Bites with Becca: New means to find new recipes

by Rebecca Szkutak / Beacon Staff • December 1, 2016

Most days, when I come home from school, I find myself in a similar situation—starving and  absolutely dumbfounded about what I’m going to eat for dinner that night.

I remind myself that pizza can only be ordered twice a week, and I simply cannot have pesto again. I rack my brain for all of my potential options. I try to remember what I ate while I was growing up. After multiple minutes pass with no ideas, I think, “Did we even eat dinner?”

I imagine the bookshelf in my childhood home’s kitchen, filled with cookbooks and a variety of recipes. Our stash of recipes was cherished and mostly hand-collected, written by my mother or a friend passing one along—a practice I feel is becoming less common.

I bought my own recipe box just a few days ago, with the hopes of filling it up in the same way. The last time I was home, I tore through my mom’s collection, taking photos on my iPhone of every dish I felt I could remotely make or enjoy eating.

Luckily, this quaint but time-consuming cooking treasure hunt isn’t the only way anymore.

I can open up my laptop and the internet can provide me with all of the recipes and inspiration there could possibly be—most of which come without a commitment or a paywall.

In particular, I find myself turning to Tasty, a subsection of Buzzfeed that offers short, informational videos featuring how to make a variety of different meals, desserts, and cocktails. I’ve found it’s even helpful to read some of the comments, which offer suggestions from those who have already tried it.
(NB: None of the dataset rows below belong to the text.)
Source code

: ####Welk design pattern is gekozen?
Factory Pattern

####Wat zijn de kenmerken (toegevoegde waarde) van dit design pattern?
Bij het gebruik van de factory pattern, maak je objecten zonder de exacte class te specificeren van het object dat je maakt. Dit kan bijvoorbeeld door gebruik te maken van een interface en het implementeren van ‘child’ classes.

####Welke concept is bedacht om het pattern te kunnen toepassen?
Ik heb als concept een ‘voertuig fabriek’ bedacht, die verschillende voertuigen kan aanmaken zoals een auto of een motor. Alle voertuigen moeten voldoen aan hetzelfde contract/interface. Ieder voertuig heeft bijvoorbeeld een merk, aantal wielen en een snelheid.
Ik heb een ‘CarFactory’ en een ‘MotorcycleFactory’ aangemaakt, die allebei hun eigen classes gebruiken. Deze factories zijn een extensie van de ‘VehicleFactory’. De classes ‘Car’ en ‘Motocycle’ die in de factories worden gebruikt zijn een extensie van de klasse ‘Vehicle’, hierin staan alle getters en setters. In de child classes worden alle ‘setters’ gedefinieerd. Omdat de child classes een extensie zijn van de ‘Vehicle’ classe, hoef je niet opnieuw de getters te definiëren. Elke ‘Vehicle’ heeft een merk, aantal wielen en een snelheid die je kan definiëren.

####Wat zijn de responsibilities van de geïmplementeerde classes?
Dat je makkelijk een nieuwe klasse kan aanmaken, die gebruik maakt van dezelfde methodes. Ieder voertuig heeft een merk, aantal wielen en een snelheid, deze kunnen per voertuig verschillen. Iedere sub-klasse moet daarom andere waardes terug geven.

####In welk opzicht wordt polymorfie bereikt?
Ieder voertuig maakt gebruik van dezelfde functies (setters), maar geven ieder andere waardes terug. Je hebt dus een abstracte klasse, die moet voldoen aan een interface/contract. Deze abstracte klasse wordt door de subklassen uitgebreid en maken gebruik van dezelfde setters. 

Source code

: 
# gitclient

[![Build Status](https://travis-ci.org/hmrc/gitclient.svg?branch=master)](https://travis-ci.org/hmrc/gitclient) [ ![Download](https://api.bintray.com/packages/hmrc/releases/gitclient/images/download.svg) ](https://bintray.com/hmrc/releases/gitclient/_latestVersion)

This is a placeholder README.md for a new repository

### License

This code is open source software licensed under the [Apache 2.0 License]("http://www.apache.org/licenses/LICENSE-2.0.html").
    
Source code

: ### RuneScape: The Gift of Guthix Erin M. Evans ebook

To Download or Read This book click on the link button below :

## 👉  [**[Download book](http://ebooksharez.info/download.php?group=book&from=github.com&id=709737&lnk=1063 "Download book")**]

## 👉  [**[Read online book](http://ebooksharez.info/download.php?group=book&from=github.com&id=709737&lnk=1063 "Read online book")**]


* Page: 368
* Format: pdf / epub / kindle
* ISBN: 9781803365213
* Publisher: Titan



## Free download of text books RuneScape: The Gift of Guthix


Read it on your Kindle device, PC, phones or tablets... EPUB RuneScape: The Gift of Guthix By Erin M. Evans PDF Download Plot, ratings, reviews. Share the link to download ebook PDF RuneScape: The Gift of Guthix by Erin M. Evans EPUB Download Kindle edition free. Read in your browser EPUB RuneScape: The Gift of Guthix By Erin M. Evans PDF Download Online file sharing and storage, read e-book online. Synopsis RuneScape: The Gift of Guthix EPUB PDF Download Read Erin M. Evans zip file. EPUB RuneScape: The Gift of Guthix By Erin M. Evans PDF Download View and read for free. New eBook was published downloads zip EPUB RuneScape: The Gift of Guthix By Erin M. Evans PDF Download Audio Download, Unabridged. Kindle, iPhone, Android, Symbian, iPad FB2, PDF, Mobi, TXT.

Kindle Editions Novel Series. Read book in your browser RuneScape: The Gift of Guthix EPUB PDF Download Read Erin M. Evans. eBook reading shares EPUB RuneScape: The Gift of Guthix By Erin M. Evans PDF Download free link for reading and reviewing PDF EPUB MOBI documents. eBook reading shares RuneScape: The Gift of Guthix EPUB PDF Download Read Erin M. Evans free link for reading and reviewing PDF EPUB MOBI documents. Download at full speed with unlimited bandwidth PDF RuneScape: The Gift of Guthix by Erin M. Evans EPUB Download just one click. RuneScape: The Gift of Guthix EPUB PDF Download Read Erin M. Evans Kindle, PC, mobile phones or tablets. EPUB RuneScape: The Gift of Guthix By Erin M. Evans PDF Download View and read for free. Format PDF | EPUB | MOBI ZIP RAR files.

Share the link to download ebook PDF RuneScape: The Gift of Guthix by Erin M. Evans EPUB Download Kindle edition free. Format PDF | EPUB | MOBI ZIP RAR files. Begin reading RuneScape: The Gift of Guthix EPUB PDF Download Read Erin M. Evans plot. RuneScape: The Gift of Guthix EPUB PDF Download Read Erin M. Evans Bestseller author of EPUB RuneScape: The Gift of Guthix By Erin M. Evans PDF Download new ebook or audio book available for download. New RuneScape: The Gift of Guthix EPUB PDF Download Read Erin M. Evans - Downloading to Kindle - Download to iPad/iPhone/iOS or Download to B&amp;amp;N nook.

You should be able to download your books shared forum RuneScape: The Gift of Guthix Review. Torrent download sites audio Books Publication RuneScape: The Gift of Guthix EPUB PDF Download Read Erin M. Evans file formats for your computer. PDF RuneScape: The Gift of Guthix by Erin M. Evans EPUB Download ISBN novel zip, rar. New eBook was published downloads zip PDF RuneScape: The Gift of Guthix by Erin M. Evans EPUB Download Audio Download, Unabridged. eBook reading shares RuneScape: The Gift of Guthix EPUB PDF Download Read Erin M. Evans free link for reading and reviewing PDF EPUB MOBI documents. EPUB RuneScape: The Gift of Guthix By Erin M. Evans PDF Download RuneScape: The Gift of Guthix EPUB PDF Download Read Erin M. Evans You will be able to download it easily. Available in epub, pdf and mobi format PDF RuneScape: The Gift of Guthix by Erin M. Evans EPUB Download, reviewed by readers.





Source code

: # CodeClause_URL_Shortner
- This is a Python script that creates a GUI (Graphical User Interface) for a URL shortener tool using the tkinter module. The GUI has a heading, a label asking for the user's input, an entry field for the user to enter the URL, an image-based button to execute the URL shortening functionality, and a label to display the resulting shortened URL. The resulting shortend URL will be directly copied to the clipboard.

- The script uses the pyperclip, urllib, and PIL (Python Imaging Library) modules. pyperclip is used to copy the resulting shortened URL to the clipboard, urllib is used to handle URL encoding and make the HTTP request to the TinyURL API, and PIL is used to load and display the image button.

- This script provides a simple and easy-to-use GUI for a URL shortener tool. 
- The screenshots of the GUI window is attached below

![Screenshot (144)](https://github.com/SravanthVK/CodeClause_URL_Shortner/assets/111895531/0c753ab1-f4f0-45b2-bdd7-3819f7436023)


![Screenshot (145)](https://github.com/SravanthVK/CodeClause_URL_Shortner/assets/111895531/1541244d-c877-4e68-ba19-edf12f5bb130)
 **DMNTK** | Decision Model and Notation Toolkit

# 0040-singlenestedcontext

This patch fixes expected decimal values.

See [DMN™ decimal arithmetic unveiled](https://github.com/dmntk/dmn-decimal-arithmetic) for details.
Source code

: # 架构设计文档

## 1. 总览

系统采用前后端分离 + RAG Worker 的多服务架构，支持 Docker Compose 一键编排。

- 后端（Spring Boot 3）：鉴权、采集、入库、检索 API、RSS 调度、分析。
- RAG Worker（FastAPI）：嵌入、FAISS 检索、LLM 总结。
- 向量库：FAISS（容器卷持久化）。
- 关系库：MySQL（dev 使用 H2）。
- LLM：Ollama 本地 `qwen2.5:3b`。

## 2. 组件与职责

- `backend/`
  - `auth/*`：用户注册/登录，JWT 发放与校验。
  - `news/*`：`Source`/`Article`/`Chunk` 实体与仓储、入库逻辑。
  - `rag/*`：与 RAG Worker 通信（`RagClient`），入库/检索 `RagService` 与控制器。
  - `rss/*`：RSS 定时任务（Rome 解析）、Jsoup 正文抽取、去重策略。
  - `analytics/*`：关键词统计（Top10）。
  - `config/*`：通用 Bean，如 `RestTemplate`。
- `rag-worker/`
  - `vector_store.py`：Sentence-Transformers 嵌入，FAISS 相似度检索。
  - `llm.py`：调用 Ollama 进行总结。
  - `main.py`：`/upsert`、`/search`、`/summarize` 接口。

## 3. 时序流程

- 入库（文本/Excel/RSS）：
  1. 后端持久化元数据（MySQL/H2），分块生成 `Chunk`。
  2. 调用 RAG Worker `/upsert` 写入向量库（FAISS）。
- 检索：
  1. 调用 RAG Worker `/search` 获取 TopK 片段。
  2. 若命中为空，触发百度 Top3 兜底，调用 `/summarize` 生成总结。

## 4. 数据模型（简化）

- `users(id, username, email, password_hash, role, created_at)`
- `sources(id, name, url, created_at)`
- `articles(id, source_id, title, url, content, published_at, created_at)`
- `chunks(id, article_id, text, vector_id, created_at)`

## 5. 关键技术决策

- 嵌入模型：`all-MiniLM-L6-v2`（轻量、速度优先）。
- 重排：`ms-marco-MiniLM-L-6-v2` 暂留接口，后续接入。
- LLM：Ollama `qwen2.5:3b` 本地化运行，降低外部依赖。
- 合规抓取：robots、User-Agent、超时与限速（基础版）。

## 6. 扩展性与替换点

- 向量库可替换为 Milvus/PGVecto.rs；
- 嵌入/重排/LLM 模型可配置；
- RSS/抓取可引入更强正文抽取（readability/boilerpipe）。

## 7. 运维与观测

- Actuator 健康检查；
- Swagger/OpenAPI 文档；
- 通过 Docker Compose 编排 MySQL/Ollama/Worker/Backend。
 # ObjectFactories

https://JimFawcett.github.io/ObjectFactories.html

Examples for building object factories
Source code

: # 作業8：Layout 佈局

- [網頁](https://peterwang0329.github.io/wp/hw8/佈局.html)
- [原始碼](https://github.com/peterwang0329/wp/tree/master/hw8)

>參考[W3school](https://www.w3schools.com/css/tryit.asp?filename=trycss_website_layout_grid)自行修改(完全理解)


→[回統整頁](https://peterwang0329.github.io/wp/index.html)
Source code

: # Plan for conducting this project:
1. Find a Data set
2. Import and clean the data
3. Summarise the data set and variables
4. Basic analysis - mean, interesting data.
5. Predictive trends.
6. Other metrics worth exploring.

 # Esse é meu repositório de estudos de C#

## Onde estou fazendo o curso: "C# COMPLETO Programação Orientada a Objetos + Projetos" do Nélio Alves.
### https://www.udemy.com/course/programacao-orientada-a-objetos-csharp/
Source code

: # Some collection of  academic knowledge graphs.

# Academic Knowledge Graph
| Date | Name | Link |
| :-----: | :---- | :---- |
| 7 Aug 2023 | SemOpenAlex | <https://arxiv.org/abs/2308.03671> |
At first, I was really skeptical about this concept, considering all of the very hilarious clickbait listicles of people’s failed attempts at making recipes and crafts from Pinterest.

If this was 30 years ago, the concept of spontaneously calling up a recipe wouldn’t even be considered. It simply wasn’t possible. If I wanted to try a new cuisine, I would need to scourge through cookbooks (that I would need to already own). Instead of just scrolling through videos or typing a food or ingredient into Google, I would have to really plan my meals ahead.

The internet has infiltrated my kitchen. My international cravings can be immediately satisfied with a few clicks.

The first time I tried to make a Tasty recipe, it failed miserably. It was a stuffed breakfast pepper. After burning the pepper while the egg remained raw, I figured I would give it another shot.

I figured that these short, yet entertaining clips must not be giving us all the steps, or that the creators didn’t disclose everything. Based on my previous unsuccessful DIY projects, I wasn’t too surprised.

Of course, I continued to watch the videos because, as someone who loves food and cooking, these videos provided the perfect mini breaks that I needed, without giving much thought as to whether or not I would have any desire to actually attempt one of these recipes again.

After a friend successfully made a Tasty chicken parmesan lasagna recipe, I thought about trying it again. She reassured me that it didn’t look quite right but was still, well, you know tasty.

Last night, I found myself in my all-too familiar situation. After forcing myself to close out of my Seamless food delivery app, I decided to look through Tasty’s videos on Facebook to see if I could find some inspiration.

I watched a few videos that seemed like too much of a time commitment for a Monday night. I finally settled on trying a one-pot alfredo with chicken, bacon, and spinach. I watched the video once, wrote down my ingredients, and headed to the store.

I began to cook slouching over my laptop watching a video, not in front of a recipe or a cookbook. I frequently started and stopped the 51-second video over the course of 42 minutes. When I finished it, the dish in front of me didn’t really look like Tasty’s, but in the end it tasted great.

In 2012, an article on Slate stated that cookbooks would go extinct and be replaced by all online sources. As someone who collects recipes on notecards kept in a box, this upsets me. However, those nights where I can’t imagine what I’m going to eat, the computer comes out before the note cards every time. And why is this?

Honestly though, anything that gets other people as excited about cooking as I am—and actually into the kitchen and making things with their own hands—is fine with me.